Friday, October 4, 2013

tcp syn flooding ... why does this keep happening?

Linux itself is just a kernel, all of the crap around the kernel, from bash, to KDE is considered part of the distro.  Linux distros come in many flavors, shapes and sizes.  This is benificial to everyone as it allows for a few generic "types" of distros that can then specialize with further customizations.    For example, Ubuntu is derived from the Debian base type.  Similarly CentOS is derived from Red Hat Enterprise Linux.

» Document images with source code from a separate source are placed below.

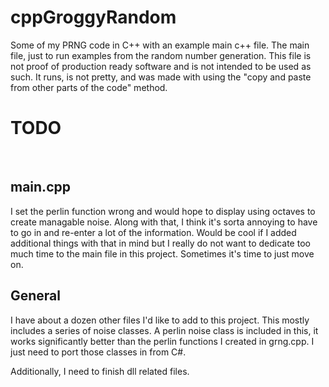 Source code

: # cppGroggyRandom

<p>

Some of my PRNG code in C++ with an example main c++ file. </hr>
The main file, just to run examples from the random number generation. </hr>
This file is not proof of production ready software and is not intended to be used as such. </hr>
It runs, is not pretty, and was made with using the "copy and paste from other parts of the code" method. </hr>




</p>


</hr>
</hr>


# TODO
</br>

<p>

## main.cpp </hr>

I set the perlin function wrong and would hope to display using octaves to create managable noise. </hr>
Along with that, I think it's sorta annoying to have to go in and re-enter a lot of the information. Would be cool </hr>
if I added additional things with that in mind but I really do not want to dedicate too much time to the main file in this project. </hr>
Sometimes it's time to just move on. </hr>

</hr>


## General


I have about a dozen other files I'd like to add to this project. </hr>
This mostly includes a series of noise classes. A perlin noise class is included in this, it works significantly better than the perlin functions I </hr>
created in grng.cpp. I just need to port those classes in from C#. </hr>
 </hr>
Additionally, I need to finish dll related files.

</p>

The differences between CentOS and RHEL are mostly related to licensing and support.  Red Hat the company publishes, maintains and supports the Red Hat Enterprise Linux ( RHEL ) distribution.  Their product isn't Linux, it's actually supporting and maintaining the distribution around Linux.  CentOS is not a product, it's maintained by the community according to their perfectly adequate community standards.

Amazon also makes it's own AMI.  There AMI is specifically designed to work in their EC2 environment.  The expectation is that this AMI will be used in a high traffic environment.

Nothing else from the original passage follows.